KPMG has predicted that mass market retail banks will be largely invisible to consumers by 2030.
In a new report – ‘Meet EVA, the future face of the Invisible Bank’ – it outlines its expectation that banks will be hidden by an e-personal assistant similar to Apple’s Siri.
It says EVA will fulfil daily personal and financial obligations, informed by data gathered from a fully connected way of life.
Warren Mead, fintech lead at KPMG, said: “Banks are making efforts to improve customer service through use of exciting technologies like robotics, artificial intelligence and blockchain.
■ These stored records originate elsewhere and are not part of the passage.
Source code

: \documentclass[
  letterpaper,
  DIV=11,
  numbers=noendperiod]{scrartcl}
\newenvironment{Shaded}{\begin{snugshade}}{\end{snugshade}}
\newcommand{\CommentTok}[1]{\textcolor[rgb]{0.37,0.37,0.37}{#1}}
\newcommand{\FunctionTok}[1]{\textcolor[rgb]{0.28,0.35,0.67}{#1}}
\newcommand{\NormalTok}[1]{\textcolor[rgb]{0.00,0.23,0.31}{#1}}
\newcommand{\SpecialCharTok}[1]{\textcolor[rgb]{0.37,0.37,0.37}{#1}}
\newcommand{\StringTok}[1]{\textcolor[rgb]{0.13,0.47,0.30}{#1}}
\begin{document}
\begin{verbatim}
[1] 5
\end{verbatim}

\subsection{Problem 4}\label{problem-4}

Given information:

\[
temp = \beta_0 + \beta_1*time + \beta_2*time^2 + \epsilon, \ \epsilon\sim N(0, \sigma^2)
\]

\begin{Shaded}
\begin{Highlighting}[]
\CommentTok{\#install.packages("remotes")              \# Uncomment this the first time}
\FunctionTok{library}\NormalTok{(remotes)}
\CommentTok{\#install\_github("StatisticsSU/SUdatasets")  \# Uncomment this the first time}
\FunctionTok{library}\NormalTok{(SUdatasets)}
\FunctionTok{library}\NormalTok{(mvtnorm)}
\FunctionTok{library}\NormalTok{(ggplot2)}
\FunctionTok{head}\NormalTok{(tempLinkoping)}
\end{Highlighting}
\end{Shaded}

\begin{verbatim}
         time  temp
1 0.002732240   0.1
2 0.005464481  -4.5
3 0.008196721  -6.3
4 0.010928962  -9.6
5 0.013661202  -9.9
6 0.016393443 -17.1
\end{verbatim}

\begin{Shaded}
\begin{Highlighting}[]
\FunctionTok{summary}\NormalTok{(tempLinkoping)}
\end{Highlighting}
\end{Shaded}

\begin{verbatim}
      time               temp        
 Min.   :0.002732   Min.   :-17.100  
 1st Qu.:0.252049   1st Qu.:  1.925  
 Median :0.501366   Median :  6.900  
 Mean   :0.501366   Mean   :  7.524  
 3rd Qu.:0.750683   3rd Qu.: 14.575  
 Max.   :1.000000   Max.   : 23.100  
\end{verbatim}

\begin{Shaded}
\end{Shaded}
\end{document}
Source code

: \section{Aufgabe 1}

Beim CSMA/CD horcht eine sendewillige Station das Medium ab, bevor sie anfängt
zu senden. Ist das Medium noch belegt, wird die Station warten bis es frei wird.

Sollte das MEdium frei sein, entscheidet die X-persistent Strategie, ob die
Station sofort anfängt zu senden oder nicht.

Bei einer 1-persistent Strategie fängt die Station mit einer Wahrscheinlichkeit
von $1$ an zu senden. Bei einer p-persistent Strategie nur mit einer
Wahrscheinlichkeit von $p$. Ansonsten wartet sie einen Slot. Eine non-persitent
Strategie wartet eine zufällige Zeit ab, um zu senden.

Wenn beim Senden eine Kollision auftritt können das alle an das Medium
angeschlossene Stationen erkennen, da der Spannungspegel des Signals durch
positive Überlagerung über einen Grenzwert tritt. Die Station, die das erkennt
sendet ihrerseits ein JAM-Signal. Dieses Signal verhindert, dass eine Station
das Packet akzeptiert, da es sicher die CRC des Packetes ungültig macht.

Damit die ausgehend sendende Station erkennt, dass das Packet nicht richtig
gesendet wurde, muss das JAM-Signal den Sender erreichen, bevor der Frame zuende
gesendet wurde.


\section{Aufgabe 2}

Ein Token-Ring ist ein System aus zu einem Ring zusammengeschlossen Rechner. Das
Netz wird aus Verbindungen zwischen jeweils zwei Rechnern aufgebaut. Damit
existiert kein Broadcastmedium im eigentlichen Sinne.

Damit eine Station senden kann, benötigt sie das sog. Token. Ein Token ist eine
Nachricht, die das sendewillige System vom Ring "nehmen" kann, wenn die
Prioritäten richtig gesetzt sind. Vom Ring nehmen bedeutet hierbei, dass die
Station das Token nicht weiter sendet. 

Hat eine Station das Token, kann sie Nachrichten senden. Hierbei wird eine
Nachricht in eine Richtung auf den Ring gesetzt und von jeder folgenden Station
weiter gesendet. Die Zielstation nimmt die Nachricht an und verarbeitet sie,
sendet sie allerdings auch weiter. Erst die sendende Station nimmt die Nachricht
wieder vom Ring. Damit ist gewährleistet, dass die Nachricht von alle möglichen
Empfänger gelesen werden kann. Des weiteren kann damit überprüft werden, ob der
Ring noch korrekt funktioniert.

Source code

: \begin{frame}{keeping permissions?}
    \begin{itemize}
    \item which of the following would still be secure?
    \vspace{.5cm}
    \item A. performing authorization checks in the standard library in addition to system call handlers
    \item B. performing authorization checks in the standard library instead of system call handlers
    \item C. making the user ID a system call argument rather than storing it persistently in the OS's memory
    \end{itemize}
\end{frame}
“But the pace of change is slow and in reality, I’d say banks are only 10 per cent of their way through their digital transformations.”
In a worst-case scenario the banks of today could be relegated to the position of a white-labelled product provider.
Customer service call centres, branches and sales teams may all become things of the past.
“Getting most banks to our vision of 2030 will be painful,” added Mead.
“Currently, technology firms invest 10-20 per cent of revenues into research and development, but for banks it’s just 1-2 per cent.
“With banks’ return on equity under 5 per cent it’s hard to see that changing significantly in the short to medium term, but if firms want to remain relevant, it has to.”
KPMG believes banks which utilise their data, drive down costs, build effective partnerships with a broad range of third parties and have robust cyber security will do best.
Adrian Clamp, UK head of customer advisory at KPMG, added: “Our recent CEO survey highlighted that 79 per cent of UK-based CEOs are concerned about the speed at which their company is able to harness digital technology to connect with customers.
“Innovative new technology is impacting the traditional way in which customers engage with brands.
“Many large UK companies now find themselves needing to catch up with these fundamental shifts in consumer behaviour.
“As a result, many CEOs have begun to invest in transforming their companies into customer-centric, digitally-enabled businesses.”